§ **WHAT IS NEEDED**
When a line in the entries below contains the word "netflix", copy that line.

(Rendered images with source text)

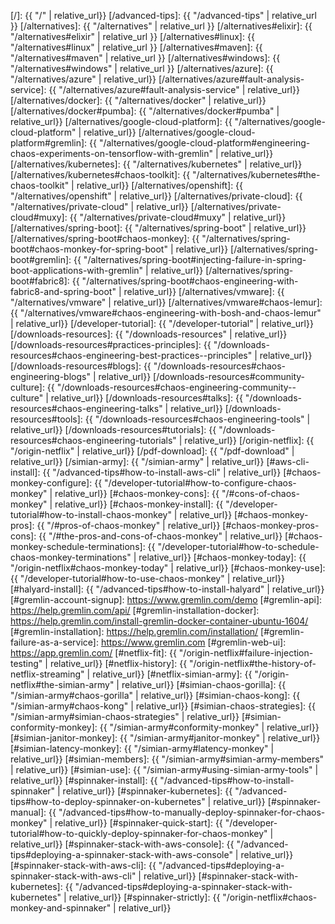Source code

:[/]:                                            {{ "/" | relative_url}}
[/advanced-tips]:                               {{ "/advanced-tips" | relative_url }}
[/alternatives]:                                {{ "/alternatives" | relative_url }}
[/alternatives#elixir]:                         {{ "/alternatives#elixir" | relative_url }}
[/alternatives#linux]:                          {{ "/alternatives#linux" | relative_url }}
[/alternatives#maven]:                          {{ "/alternatives#maven" | relative_url }}
[/alternatives#windows]:                        {{ "/alternatives#windows" | relative_url }}
[/alternatives/azure]:                          {{ "/alternatives/azure" | relative_url}}
[/alternatives/azure#fault-analysis-service]:   {{ "/alternatives/azure#fault-analysis-service" | relative_url}}
[/alternatives/docker]:                         {{ "/alternatives/docker" | relative_url}}
[/alternatives/docker#pumba]:                   {{ "/alternatives/docker#pumba" | relative_url}}
[/alternatives/google-cloud-platform]:          {{ "/alternatives/google-cloud-platform" | relative_url}}
[/alternatives/google-cloud-platform#gremlin]:  {{ "/alternatives/google-cloud-platform#engineering-chaos-experiments-on-tensorflow-with-gremlin" | relative_url}}
[/alternatives/kubernetes]:                     {{ "/alternatives/kubernetes" | relative_url}}
[/alternatives/kubernetes#chaos-toolkit]:       {{ "/alternatives/kubernetes#the-chaos-toolkit" | relative_url}}
[/alternatives/openshift]:                      {{ "/alternatives/openshift" | relative_url}}
[/alternatives/private-cloud]:                  {{ "/alternatives/private-cloud" | relative_url}}
[/alternatives/private-cloud#muxy]:             {{ "/alternatives/private-cloud#muxy" | relative_url}}
[/alternatives/spring-boot]:                    {{ "/alternatives/spring-boot" | relative_url}}
[/alternatives/spring-boot#chaos-monkey]:       {{ "/alternatives/spring-boot#chaos-monkey-for-spring-boot" | relative_url}}
[/alternatives/spring-boot#gremlin]:            {{ "/alternatives/spring-boot#injecting-failure-in-spring-boot-applications-with-gremlin" | relative_url}}
[/alternatives/spring-boot#fabric8]:            {{ "/alternatives/spring-boot#chaos-engineering-with-fabric8-and-spring-boot" | relative_url}}
[/alternatives/vmware]:                         {{ "/alternatives/vmware" | relative_url}}
[/alternatives/vmware#chaos-lemur]:             {{ "/alternatives/vmware#chaos-engineering-with-bosh-and-chaos-lemur" | relative_url}}
[/developer-tutorial]:                          {{ "/developer-tutorial" | relative_url}}
[/downloads-resources]:                         {{ "/downloads-resources" | relative_url}}
[/downloads-resources#practices-principles]:    {{ "/downloads-resources#chaos-engineering-best-practices--principles" | relative_url}}
[/downloads-resources#blogs]:                   {{ "/downloads-resources#chaos-engineering-blogs" | relative_url}}
[/downloads-resources#community-culture]:       {{ "/downloads-resources#chaos-engineering-community--culture" | relative_url}}
[/downloads-resources#talks]:                   {{ "/downloads-resources#chaos-engineering-talks" | relative_url}}
[/downloads-resources#tools]:                   {{ "/downloads-resources#chaos-engineering-tools" | relative_url}}
[/downloads-resources#tutorials]:               {{ "/downloads-resources#chaos-engineering-tutorials" | relative_url}}
[/origin-netflix]:                              {{ "/origin-netflix" | relative_url}}
[/pdf-download]:                                {{ "/pdf-download" | relative_url}}
[/simian-army]:                                 {{ "/simian-army" | relative_url}}
[#aws-cli-install]:                             {{ "/advanced-tips#how-to-install-aws-cli" | relative_url}}
[#chaos-monkey-configure]:                      {{ "/developer-tutorial#how-to-configure-chaos-monkey" | relative_url}}
[#chaos-monkey-cons]:                           {{ "/#cons-of-chaos-monkey" | relative_url}}
[#chaos-monkey-install]:                        {{ "/developer-tutorial#how-to-install-chaos-monkey" | relative_url}}
[#chaos-monkey-pros]:                           {{ "/#pros-of-chaos-monkey" | relative_url}}
[#chaos-monkey-pros-cons]:                      {{ "/#the-pros-and-cons-of-chaos-monkey" | relative_url}}
[#chaos-monkey-schedule-terminations]:          {{ "/developer-tutorial#how-to-schedule-chaos-monkey-terminations" | relative_url}}
[#chaos-monkey-today]:                          {{ "/origin-netflix#chaos-monkey-today" | relative_url}}
[#chaos-monkey-use]:                            {{ "/developer-tutorial#how-to-use-chaos-monkey" | relative_url}}
[#halyard-install]:                             {{ "/advanced-tips#how-to-install-halyard" | relative_url}}
[#gremlin-account-signup]:                      https://www.gremlin.com/demo
[#gremlin-api]:                                 https://help.gremlin.com/api/
[#gremlin-installation-docker]:                 https://help.gremlin.com/install-gremlin-docker-container-ubuntu-1604/
[#gremlin-installation]:                        https://help.gremlin.com/installation/
[#gremlin-failure-as-a-service]:                https://www.gremlin.com
[#gremlin-web-ui]:                              https://app.gremlin.com/
[#netflix-fit]:                                 {{ "/origin-netflix#failure-injection-testing" | relative_url}}
[#netflix-history]:                             {{ "/origin-netflix#the-history-of-netflix-streaming" | relative_url}}
[#netflix-simian-army]:                         {{ "/origin-netflix#the-simian-army" | relative_url}}
[#simian-chaos-gorilla]:                        {{ "/simian-army#chaos-gorilla" | relative_url}}
[#simian-chaos-kong]:                           {{ "/simian-army#chaos-kong" | relative_url}}
[#simian-chaos-strategies]:                     {{ "/simian-army#simian-chaos-strategies" | relative_url}}
[#simian-conformity-monkey]:                    {{ "/simian-army#conformity-monkey" | relative_url}}
[#simian-janitor-monkey]:                       {{ "/simian-army#janitor-monkey" | relative_url}}
[#simian-latency-monkey]:                       {{ "/simian-army#latency-monkey" | relative_url}}
[#simian-members]:                              {{ "/simian-army#simian-army-members" | relative_url}}
[#simian-use]:                                  {{ "/simian-army#using-simian-army-tools" | relative_url}}
[#spinnaker-install]:                           {{ "/advanced-tips#how-to-install-spinnaker" | relative_url}}
[#spinnaker-kubernetes]:                        {{ "/advanced-tips#how-to-deploy-spinnaker-on-kubernetes" | relative_url}}
[#spinnaker-manual]:                            {{ "/advanced-tips#how-to-manually-deploy-spinnaker-for-chaos-monkey" | relative_url}}
[#spinnaker-quick-start]:                       {{ "/developer-tutorial#how-to-quickly-deploy-spinnaker-for-chaos-monkey" | relative_url}}
[#spinnaker-stack-with-aws-console]:            {{ "/advanced-tips#deploying-a-spinnaker-stack-with-aws-console" | relative_url}}
[#spinnaker-stack-with-aws-cli]:                {{ "/advanced-tips#deploying-a-spinnaker-stack-with-aws-cli" | relative_url}}
[#spinnaker-stack-with-kubernetes]:             {{ "/advanced-tips#deploying-a-spinnaker-stack-with-kubernetes" | relative_url}}
[#spinnaker-strictly]:                          {{ "/origin-netflix#chaos-monkey-and-spinnaker" | relative_url}}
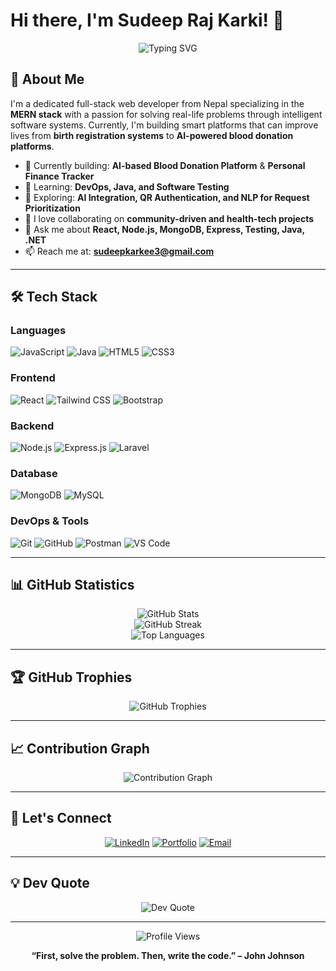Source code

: # Hi there, I'm Sudeep Raj Karki! 👋

<div align="center">
   <img src="https://readme-typing-svg.herokuapp.com?font=Fira+Code&pause=1000&color=2F81F7&center=true&vCenter=true&width=600&lines=Full+Stack+Developer+%7C+MERN+Stack+Expert;Passionate+about+AI+%7C+Open+Source+Contributor;Final+Year+IT+Student+%7C+Problem+Solver;On+a+Mission+to+Build+Impactful+Systems" alt="Typing SVG" />
</div>

## 🚀 About Me

I'm a dedicated full-stack web developer from Nepal specializing in the **MERN stack** with a passion for solving real-life problems through intelligent software systems. Currently, I'm building smart platforms that can improve lives from **birth registration systems** to **AI-powered blood donation platforms**.

* 🔭 Currently building: **AI-based Blood Donation Platform** & **Personal Finance Tracker**
* 🌱 Learning: **DevOps, Java, and Software Testing**
* 🧠 Exploring: **AI Integration, QR Authentication, and NLP for Request Prioritization**
* 👯 I love collaborating on **community-driven and health-tech projects**
* 💬 Ask me about **React, Node.js, MongoDB, Express, Testing, Java, .NET**
* 📫 Reach me at: **[sudeepkarkee3@gmail.com](mailto:sudeepkarkee3@gmail.com)**

---

## 🛠️ Tech Stack

### Languages

![JavaScript](https://img.shields.io/badge/-JavaScript-F7DF1E?style=flat-square&logo=javascript&logoColor=black)
![Java](https://img.shields.io/badge/-Java-007396?style=flat-square&logo=java&logoColor=white)
![HTML5](https://img.shields.io/badge/-HTML5-E34F26?style=flat-square&logo=html5&logoColor=white)
![CSS3](https://img.shields.io/badge/-CSS3-1572B6?style=flat-square&logo=css3&logoColor=white)

### Frontend

![React](https://img.shields.io/badge/-React-61DAFB?style=flat-square&logo=react&logoColor=black)
![Tailwind CSS](https://img.shields.io/badge/-TailwindCSS-06B6D4?style=flat-square&logo=tailwindcss&logoColor=white)
![Bootstrap](https://img.shields.io/badge/-Bootstrap-7952B3?style=flat-square&logo=bootstrap&logoColor=white)

### Backend

![Node.js](https://img.shields.io/badge/-Node.js-339933?style=flat-square&logo=node.js&logoColor=white)
![Express.js](https://img.shields.io/badge/-Express.js-000000?style=flat-square&logo=express&logoColor=white)
![Laravel](https://img.shields.io/badge/-Laravel-F55247?style=flat-square&logo=laravel&logoColor=white)

### Database

![MongoDB](https://img.shields.io/badge/-MongoDB-47A248?style=flat-square&logo=mongodb&logoColor=white)
![MySQL](https://img.shields.io/badge/-MySQL-4479A1?style=flat-square&logo=mysql&logoColor=white)

### DevOps & Tools

![Git](https://img.shields.io/badge/-Git-F05032?style=flat-square&logo=git&logoColor=white)
![GitHub](https://img.shields.io/badge/-GitHub-181717?style=flat-square&logo=github&logoColor=white)
![Postman](https://img.shields.io/badge/-Postman-FF6C37?style=flat-square&logo=postman&logoColor=white)
![VS Code](https://img.shields.io/badge/-VS%20Code-007ACC?style=flat-square&logo=visual-studio-code&logoColor=white)

---

## 📊 GitHub Statistics

<div align="center">
  <img src="https://github-readme-stats.vercel.app/api?username=SudeepRajKarki3&show_icons=true&theme=tokyonight&count_private=true" alt="GitHub Stats" />
</div>

<div align="center">
  <img src="https://github-readme-streak-stats.herokuapp.com/?user=SudeepRajKarki3&theme=tokyonight" alt="GitHub Streak" />
</div>

<div align="center">
  <img src="https://github-readme-stats.vercel.app/api/top-langs/?username=SudeepRajKarki3&layout=compact&theme=tokyonight" alt="Top Languages" />
</div>

---

## 🏆 GitHub Trophies

<div align="center">
  <img src="https://github-profile-trophy.vercel.app/?username=SudeepRajKarki3&theme=tokyonight&no-frame=true&no-bg=true&margin-w=4" alt="GitHub Trophies" />
</div>

---

## 📈 Contribution Graph

<div align="center">
  <img src="https://github-readme-activity-graph.vercel.app/graph?username=SudeepRajKarki&theme=tokyo-night" alt="Contribution Graph" />
</div>

---

## 🤝 Let's Connect

<div align="center">

[![LinkedIn](https://img.shields.io/badge/-LinkedIn-0077B5?style=for-the-badge&logo=linkedin&logoColor=white)](https://www.linkedin.com/in/sudeep-raj-karki-15ab77238/)
[![Portfolio](https://img.shields.io/badge/-Portfolio-000000?style=for-the-badge&logo=vercel&logoColor=white)](https://sudeeprajkarki.com.np)
[![Email](https://img.shields.io/badge/-Email-D14836?style=for-the-badge&logo=gmail&logoColor=white)](mailto:sudeepkarkee3@gmail.com)

</div>

---

## 💡 Dev Quote

<div align="center">
  <img src="https://quotes-github-readme.vercel.app/api?type=horizontal&theme=tokyonight" alt="Dev Quote" />
</div>

---

<div align="center">
  <img src="https://komarev.com/ghpvc/?username=SudeepRajKarki3&label=Profile%20views&color=0e75b6&style=flat" alt="Profile Views" />
</div>

<div align="center">

**“First, solve the problem. Then, write the code.” – John Johnson**

</div>

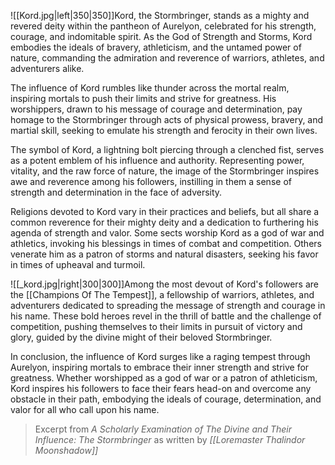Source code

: ![[Kord.jpg|left|350|350]]Kord, the Stormbringer, stands as a mighty and revered deity within the pantheon of Aurelyon, celebrated for his strength, courage, and indomitable spirit. As the God of Strength and Storms, Kord embodies the ideals of bravery, athleticism, and the untamed power of nature, commanding the admiration and reverence of warriors, athletes, and adventurers alike.

The influence of Kord rumbles like thunder across the mortal realm, inspiring mortals to push their limits and strive for greatness. His worshippers, drawn to his message of courage and determination, pay homage to the Stormbringer through acts of physical prowess, bravery, and martial skill, seeking to emulate his strength and ferocity in their own lives.

The symbol of Kord, a lightning bolt piercing through a clenched fist, serves as a potent emblem of his influence and authority. Representing power, vitality, and the raw force of nature, the image of the Stormbringer inspires awe and reverence among his followers, instilling in them a sense of strength and determination in the face of adversity.

Religions devoted to Kord vary in their practices and beliefs, but all share a common reverence for their mighty deity and a dedication to furthering his agenda of strength and valor. Some sects worship Kord as a god of war and athletics, invoking his blessings in times of combat and competition. Others venerate him as a patron of storms and natural disasters, seeking his favor in times of upheaval and turmoil.

![[_kord.jpg|right|300|300]]Among the most devout of Kord's followers are the [[Champions Of The Tempest]], a fellowship of warriors, athletes, and adventurers dedicated to spreading the message of strength and courage in his name. These bold heroes revel in the thrill of battle and the challenge of competition, pushing themselves to their limits in pursuit of victory and glory, guided by the divine might of their beloved Stormbringer.

In conclusion, the influence of Kord surges like a raging tempest through Aurelyon, inspiring mortals to embrace their inner strength and strive for greatness. Whether worshipped as a god of war or a patron of athleticism, Kord inspires his followers to face their fears head-on and overcome any obstacle in their path, embodying the ideals of courage, determination, and valor for all who call upon his name.

> Excerpt from _A Scholarly Examination of The Divine and Their Influence: The Stormbringer_ as written by *[[Loremaster Thalindor Moonshadow]]*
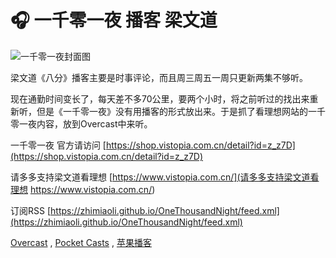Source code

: # 🎧 一千零一夜 播客 梁文道

![一千零一夜封面图](http://cdn.vistopia.com.cn/1535342540956.png)

梁文道《八分》播客主要是时事评论，而且周三周五一周只更新两集不够听。

现在通勤时间变长了，每天差不多70公里，要两个小时，将之前听过的找出来重新听，但是《一千零一夜》没有用播客的形式放出来。于是抓了看理想网站的一千零一夜内容，放到Overcast中来听。

一千零一夜 官方请访问 [https://shop.vistopia.com.cn/detail?id=z_z7D](https://shop.vistopia.com.cn/detail?id=z_z7D)

请多多支持梁文道看理想 [https://www.vistopia.com.cn/](请多多支持梁文道看理想 https://www.vistopia.com.cn/)

订阅RSS [https://zhimiaoli.github.io/OneThousandNight/feed.xml](https://zhimiaoli.github.io/OneThousandNight/feed.xml)

[Overcast](overcast://x-callback-url/add?url=https://zhimiaoli.github.io/OneThousandNight/feed.xml) ,
[Pocket Casts](pktc://subscribe/zhimiaoli.github.io/OneThousandNight/feed.xml) ,
[苹果播客](podcast://zhimiaoli.github.io/OneThousandNight/feed.xml)
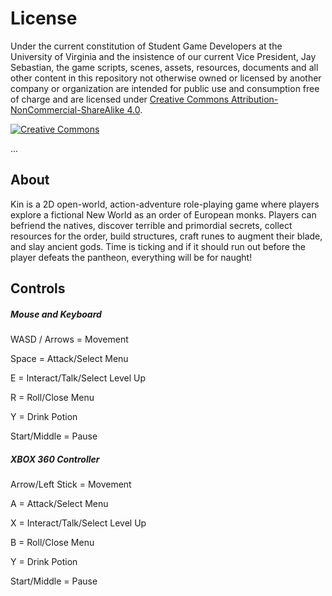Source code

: # License

Under the current constitution of Student Game Developers at the University of Virginia and the insistence of our current Vice President, Jay Sebastian, the game scripts, scenes, assets, resources, documents and all other content in this repository not otherwise owned or licensed by another company or organization are intended for public use and consumption free of charge and are licensed under [Creative Commons Attribution-NonCommercial-ShareAlike 4.0](https://creativecommons.org/licenses/by-nc-sa/4.0/legalcode). 

[![Creative Commons](https://i.creativecommons.org/l/by-nc-sa/4.0/88x31.png)](https://creativecommons.org/licenses/by-nc-sa/4.0/)

...

## About

Kin is a 2D open-world, action-adventure role-playing game where players explore a fictional New World as an order of European monks. Players can befriend the natives, discover terrible and primordial secrets, collect resources for the order, build structures, craft runes to augment their blade, and slay ancient gods. Time is ticking and if it should run out before the player defeats the pantheon, everything will be for naught! 
	
## Controls

##### Mouse and Keyboard

WASD / Arrows = Movement

Space = Attack/Select Menu

E = Interact/Talk/Select Level Up

R = Roll/Close Menu

Y = Drink Potion

Start/Middle = Pause

##### XBOX 360 Controller

Arrow/Left Stick = Movement

A = Attack/Select Menu

X = Interact/Talk/Select Level Up

B = Roll/Close Menu

Y = Drink Potion

Start/Middle = Pause

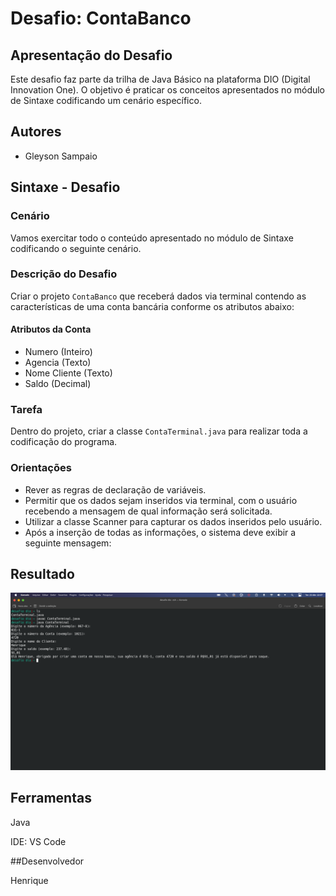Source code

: # Desafio: ContaBanco

## Apresentação do Desafio
Este desafio faz parte da trilha de Java Básico na plataforma DIO (Digital Innovation One). O objetivo é praticar os conceitos apresentados no módulo de Sintaxe codificando um cenário específico.

## Autores
- Gleyson Sampaio

## Sintaxe - Desafio

### Cenário
Vamos exercitar todo o conteúdo apresentado no módulo de Sintaxe codificando o seguinte cenário.

### Descrição do Desafio
Criar o projeto `ContaBanco` que receberá dados via terminal contendo as características de uma conta bancária conforme os atributos abaixo:

#### Atributos da Conta
- Numero (Inteiro)
- Agencia (Texto)
- Nome Cliente (Texto)
- Saldo (Decimal)

### Tarefa
Dentro do projeto, criar a classe `ContaTerminal.java` para realizar toda a codificação do programa.

### Orientações
- Rever as regras de declaração de variáveis.
- Permitir que os dados sejam inseridos via terminal, com o usuário recebendo a mensagem de qual informação será solicitada.
- Utilizar a classe Scanner para capturar os dados inseridos pelo usuário.
- Após a inserção de todas as informações, o sistema deve exibir a seguinte mensagem:

## Resultado

![Imagem](img_resultado/resultado.png)




## Ferramentas 

Java

IDE: VS Code

##Desenvolvedor

Henrique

§ **RESPONSE TO THE EXERCISE**
[/origin-netflix]:                              {{ "/origin-netflix" | relative_url}}
[#chaos-monkey-today]:                          {{ "/origin-netflix#chaos-monkey-today" | relative_url}}
[#netflix-fit]:                                 {{ "/origin-netflix#failure-injection-testing" | relative_url}}
[#netflix-history]:                             {{ "/origin-netflix#the-history-of-netflix-streaming" | relative_url}}
[#netflix-simian-army]:                         {{ "/origin-netflix#the-simian-army" | relative_url}}
[#spinnaker-strictly]:                          {{ "/origin-netflix#chaos-monkey-and-spinnaker" | relative_url}}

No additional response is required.